Часть первая. Серебро

1

Адам рассказывал, как они познакомились, и всё было не так.

Он рассказывал хорошо — он всегда рассказывал хорошо, — откинувшись в кресле у окна, в том вечернем свете, который к восьми становился цвета слабого чая. На лице у него стояла мягкая полуулыбка, появлявшаяся, когда он перебирал что-то дорогое: так перебирают в кармане гладкий камень, не глядя, для удовольствия пальцев. Вера сидела напротив за рабочим столом, держа на весу катушку чужой плёнки, и слушала, как муж придумывает её.

— Дождь шёл, — говорил он. — Не сильный, такой, знаешь, висячий. Ты стояла под жёлтым навесом у трамвайной остановки, и я ещё подумал — она специально встала под жёлтое, чтобы её было видно издалека.

Дождя не было. Они встретились в марте, в сухой, обметённый ветром март, в подвальном архиве Лемберга, над коробкой подмокших негативов, которые он принёс реставрировать и которые, как выяснилось, реставрировать было нечего. Никакого навеса. Никакого трамвая. Она хорошо это помнила — помнила без всякого Узла, своей собственной, выношенной памятью: запах подвала, уксусный и сладковатый, лампу под зелёным абажуром, его руки, неловко державшие испорченную коробку, будто раненую птицу.

Она не поправила его сразу. Люди путают. Память — не сейф, она протекает, наслаивает, дорисовывает; Вера знала это лучше многих, потому что всю жизнь имела дело с тем, что выцветает. Жёлтый навес был красивее подвала. Пусть.

— И ты обернулась, — продолжал Адам, и голос его сделался тише, нежнее, — и я увидел этот маленький шрам. Вот тут. — Он поднял палец и коснулся собственного виска, у самого края глаза. — Совсем крошечный. И почему-то именно из-за него я понял, что пропал.

Пальцы у Веры окрасились ещё в юности и больше не отмывались до конца — серебро и реактивы въелись в подушечки, оставив их вечно сероватыми, как у наборщика. Сейчас она почувствовала, как эти подушечки стынут, по одной, словно кто-то задувал в ней свечи.

У неё не было шрама. Не было никогда — ни у глаза, ни где-либо ещё на лице; это лицо она знала наизусть, как реставратор знает каждую царапину на доске. Шрам был чужой.

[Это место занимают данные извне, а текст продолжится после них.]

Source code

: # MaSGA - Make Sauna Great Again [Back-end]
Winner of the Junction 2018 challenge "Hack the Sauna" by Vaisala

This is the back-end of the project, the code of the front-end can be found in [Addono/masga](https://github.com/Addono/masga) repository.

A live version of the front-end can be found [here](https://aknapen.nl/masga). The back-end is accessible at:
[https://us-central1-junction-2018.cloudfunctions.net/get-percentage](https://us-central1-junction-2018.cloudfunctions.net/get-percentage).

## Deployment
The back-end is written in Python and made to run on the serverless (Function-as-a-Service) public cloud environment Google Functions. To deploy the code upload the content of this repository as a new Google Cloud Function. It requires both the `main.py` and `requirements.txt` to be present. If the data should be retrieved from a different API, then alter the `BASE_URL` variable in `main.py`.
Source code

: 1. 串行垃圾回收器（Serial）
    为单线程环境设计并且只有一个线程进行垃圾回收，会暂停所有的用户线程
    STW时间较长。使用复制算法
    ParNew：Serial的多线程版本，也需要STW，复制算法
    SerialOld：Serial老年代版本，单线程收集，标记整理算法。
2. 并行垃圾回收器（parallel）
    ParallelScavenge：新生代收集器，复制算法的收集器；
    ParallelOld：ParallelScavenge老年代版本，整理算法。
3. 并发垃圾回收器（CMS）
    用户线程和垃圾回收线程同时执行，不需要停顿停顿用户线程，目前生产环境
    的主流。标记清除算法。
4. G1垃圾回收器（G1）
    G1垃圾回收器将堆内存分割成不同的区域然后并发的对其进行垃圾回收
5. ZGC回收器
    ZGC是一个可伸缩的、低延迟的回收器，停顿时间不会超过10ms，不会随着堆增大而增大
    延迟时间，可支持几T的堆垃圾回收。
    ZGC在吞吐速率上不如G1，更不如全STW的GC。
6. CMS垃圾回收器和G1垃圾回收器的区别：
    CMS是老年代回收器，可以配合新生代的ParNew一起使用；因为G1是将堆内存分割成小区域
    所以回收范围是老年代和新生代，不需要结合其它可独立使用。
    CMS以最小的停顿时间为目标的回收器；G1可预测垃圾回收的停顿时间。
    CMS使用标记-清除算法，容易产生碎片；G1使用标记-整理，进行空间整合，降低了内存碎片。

И не просто чужой — конкретный. Вот что её обдало холодом. Адам не ошибался, не приукрашивал, не сливал её с какой-то другой женщиной из вежливой невнимательности. Он описывал шрам с той точностью, с какой описывают увиденное: маленький, у самого края глаза, серповидный. Так помнят не выдумку. Так помнят чьё-то лицо.

Вся её работа была про лица — про то, как они выцветают на эмульсии, как их теряет и находит время. И ещё она знала, хоть и старалась знать поменьше, как лица хранит Узел: узнавание сбрасывается во внешний слой, общий, дешёвый, и там, в этом слое, лица людей лежат рядом, плечом к плечу, миллионами. Шрам у края глаза был чьим-то настоящим шрамом. Он просочился.

— Адам, — сказала она ровно, кладя катушку на стол, чтобы руки нашли себе место. — У меня нет шрама.

Он посмотрел на неё всё с той же мягкостью — посмотрел на женщину со шрамом, которой здесь не было, — и улыбка его не дрогнула.

— Ну как же, — сказал он ласково. — Я его прекрасно помню.

За его ухом, у основания черепа, где под кожей сидел Узел, ровно тлел индикатор — тёплая зелёная точка, которую за годы перестаёшь замечать, как перестаёшь замечать дыхание. Вера смотрела на эту точку и впервые за долгое время её увидела.

— Покажи, — сказала она и подвинула к нему через стол маленькое настольное зеркало в латунной оправе, которым проверяла отпечатки на блик.

Адам взял его, всё ещё улыбаясь, и поднёс к её лицу, и она смотрела, как он ищет на её виске то, чего там нет. Полуулыбка держалась. Потом — на секунду, на одну только секунду — между бровями у него прошла тонкая морщинка, как трещина по льду, которую слышишь раньше, чем видишь. Рука с зеркалом чуть опустилась. Он моргнул.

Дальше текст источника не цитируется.